8 The Economist stated “the chief of 470 Nahua Indians” – “Indians”? – and his daughter had “just been to [Washington DC to] denounce the NGOs that want to block the expansion.”
Just not that simple. Several months before that, national indigenous federation AIDESEP had brought back a statement from the Nahua’s village saying that they were opposed to Pluspetrol operating in their territory. What had apparently changed between then and the hearing at the Inter-American Commission on Human Rights in DC in November? Not clear, but it is worth noting that neither the Nahua “chief” nor his daughter actually said anything during the hearing, and their first night’s accommodation travelling to the US was charged to Pluspetrol.
9 The Economist stated a “scheme funded by [Pluspetrol] but run by an NGO employs a small team of Indians as environmental monitors. Cristóbal Rivas, a Machiguenga Indian who is the scheme’s president, says they have investigated small leaks of diesel but that in 11 years there has been no serious impact on the forest.”
Deeply misleading yet again. Environmental impacts of the Camisea project have included erosion caused by poor pipeline construction, pipeline ruptures, the widely-reported “decimation of wildlife in the Camisea River basin”, as UNESCO has put it, and the severe decline of fish stocks in rivers. The “scheme” referred to is the Programa de Monitoreo Ambiental Comunitario-Bajo Urubamba (PMAC-BU) – a fundamentally flawed program, as anyone familiar with Camisea would agree, that is utterly unable to monitor Lot 88’s real impacts. As the president of one Matsigenka community in the region told me years ago, “PMAC monitors only report what the company lets them report”, or as another community president put it, “When something goes wrong it’s Pluspetrol that knows and they don’t tell PMAC or the community. They deal with it themselves. They might tell PMAC four or five days later. . .” or, in the words of a third community president, “You can’t trust PMAC. They work with the company.”

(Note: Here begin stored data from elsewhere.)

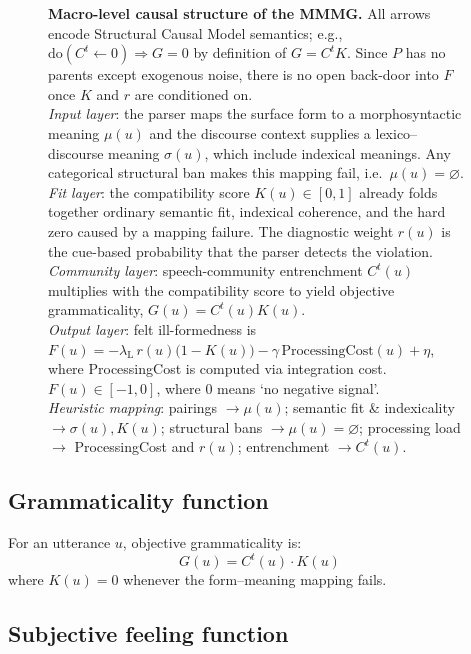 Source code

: \documentclass[12pt]{article}
\begin{document}
\begin{figure}[htbp]
\caption[Macro-level causal structure]%
{\textbf{Macro-level causal structure of the MMMG.} All arrows encode Structural Causal Model semantics; e.g., $\text{do}(C^{t} \leftarrow 0) \Rightarrow G = 0$ by definition of $G = C^{t}K$. Since $P$ has no parents except exogenous noise, there is no open back-door into $F$ once $K$ and $r$ are conditioned on.
\\\emph{Input layer}: the parser maps the surface form to a morphosyntactic meaning $\mu(u)$
and the discourse context supplies a lexico–discourse meaning $\sigma(u)$, which include indexical meanings.
Any categorical structural ban makes this mapping fail, i.e.\ $\mu(u)=\varnothing$.
\\\emph{Fit layer}: the compatibility score $K(u)\!\in[0,1]$ already folds together ordinary
semantic fit, indexical coherence, and the hard zero caused by a mapping failure.
The diagnostic weight $r(u)$ is the cue-based probability that the parser detects the
violation. 
\\\emph{Community layer}: speech-community entrenchment $C^{t}(u)$ multiplies with the
compatibility score to yield objective grammaticality,
$G(u)=C^{t}(u)K(u)$.
\\\emph{Output layer}: felt ill-formedness is
$F(u)= -\lambda_{\mathrm L}\,r(u)\!\bigl(1-K(u)\bigr)
       -\gamma\,\text{ProcessingCost}(u)+\eta$,
where ProcessingCost is computed via integration cost. $F(u)\!\in[-1,0]$, where 0 means `no negative signal'.
\\\emph{Heuristic mapping}: pairings $\to\mu(u)$;
semantic fit \& indexicality $\to\sigma(u),K(u)$;
structural bans $\to\mu(u)=\varnothing$;
processing load $\to$ ProcessingCost and $r(u)$;
entrenchment $\to C^{t}(u)$.}
\label{fig:causal-dag}
\end{figure}

\subsection{Grammaticality function}

For an utterance $u$, objective grammaticality is:
\begin{equation}\label{eq:G}
G(u)=C^{t}(u)\cdot K(u)
\end{equation}
where $K(u) = 0$ whenever the form–meaning mapping fails.

\subsection{Subjective feeling function}
\end{document}
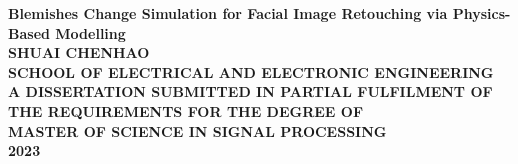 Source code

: \begin{titlepage}
\begin{center}
\vspace*{2in}
\Huge{\textbf{Blemishes Change Simulation for Facial Image Retouching via Physics-Based Modelling}}\\[2.2in]

\LARGE{\textbf{\MakeUppercase{Shuai Chenhao}}}\\[1in]

\normalsize{\textbf{\MakeUppercase{SCHOOL OF ELECTRICAL AND ELECTRONIC ENGINEERING}}}\\[0.5in]
\normalsize{\textbf{\MakeUppercase{A DISSERTATION SUBMITTED IN PARTIAL FULFILMENT OF\\THE REQUIREMENTS FOR THE DEGREE OF\\MASTER OF SCIENCE IN SIGNAL PROCESSING}}}\\[0.75in]
\large{\textbf{2023}}
\end{center}
\end{titlepage}
\newpage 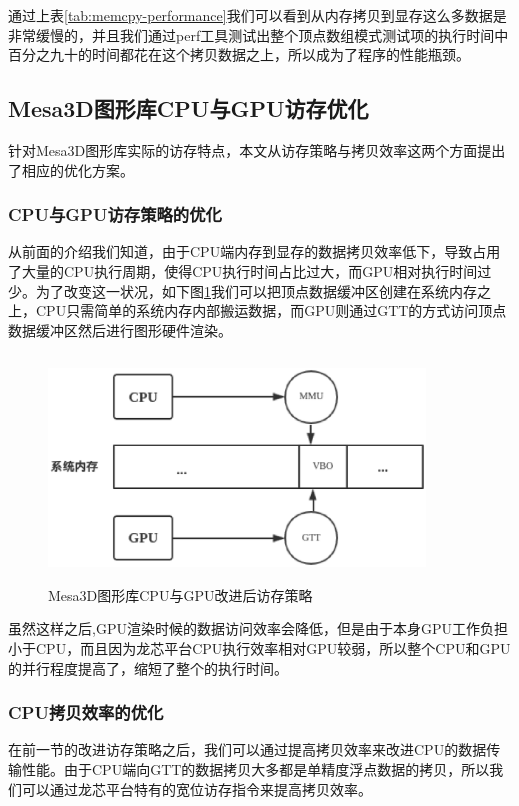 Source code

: 通过上表\ref{tab:memcpy-performance}我们可以看到从内存拷贝到显存这么多数据是非常缓慢的，并且我们通过perf工具测试出整个顶点数组模式测试项的执行时间中百分之九十的时间都花在这个拷贝数据之上，所以成为了程序的性能瓶颈。

\subsection{Mesa3D图形库CPU与GPU访存优化}

针对Mesa3D图形库实际的访存特点，本文从访存策略与拷贝效率这两个方面提出了相应的优化方案。

\subsubsection{CPU与GPU访存策略的优化}
从前面的介绍我们知道，由于CPU端内存到显存的数据拷贝效率低下，导致占用了大量的CPU执行周期，使得CPU执行时间占比过大，而GPU相对执行时间过少。为了改变这一状况，如下图\ref{fig:vbo-gtt}我们可以把顶点数据缓冲区创建在系统内存之上，CPU只需简单的系统内存内部搬运数据，而GPU则通过GTT的方式访问顶点数据缓冲区然后进行图形硬件渲染。

\begin{figure}[H] 
  \centering
  \includegraphics[width=10cm,height=6cm]{figures/chap03/vbo-gtt}
  \caption{Mesa3D图形库CPU与GPU改进后访存策略}
  \label{fig:vbo-gtt}
\end{figure}

虽然这样之后,GPU渲染时候的数据访问效率会降低，但是由于本身GPU工作负担小于CPU，而且因为龙芯平台CPU执行效率相对GPU较弱，所以整个CPU和GPU的并行程度提高了，缩短了整个的执行时间。

\subsubsection{CPU拷贝效率的优化}

在前一节的改进访存策略之后，我们可以通过提高拷贝效率来改进CPU的数据传输性能。由于CPU端向GTT的数据拷贝大多都是单精度浮点数据的拷贝，所以我们可以通过龙芯平台特有的宽位访存指令来提高拷贝效率。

10 The Economist said absolutely nothing about the appalling health struggles of the indigenous people arguably most impacted by the project.
This was possibly most slapdash of all. The article failed to mention how increasing contact between some “Nanti”, as they had often been called since the 1990s, living upriver from Lot 88 and the rest of Peru has had such devastating impacts, with a 2003 Health Ministry report estimating that epidemics had caused the death of between 30% and 60% of them. In recent decades that contact has largely been precipitated by the gas project, and it was precisely because of the “Nanti’s” general health that the “disappeared” Culture Ministry report had warned that Pluspetrol’s expansion threatened to make them “extinct.” Indeed, The Economist’s only reference to these people naively referred to them as “Machiguenga”, thereby falling for a kind of re-branding strategy that Peruvian NGO Peru Equidad claimed in a 2014 report had been adopted for various reasons – among them, in the longer-term, to attempt to extinguish the reserve, to open up their territories to yet more gas exploration, and to play down any “extinction” talk. Without acknowledging the recurring epidemics of acute respiratory infections, severe diarrhoea and regular deaths among these “Machiguenga” over the years – some of which have been directly linked to Camisea by the Health Ministry – no wonder The Economist could bring itself to so blithely and confidently sub-title this travesty of an article: “Energy extraction can coexist with native peoples and forests.”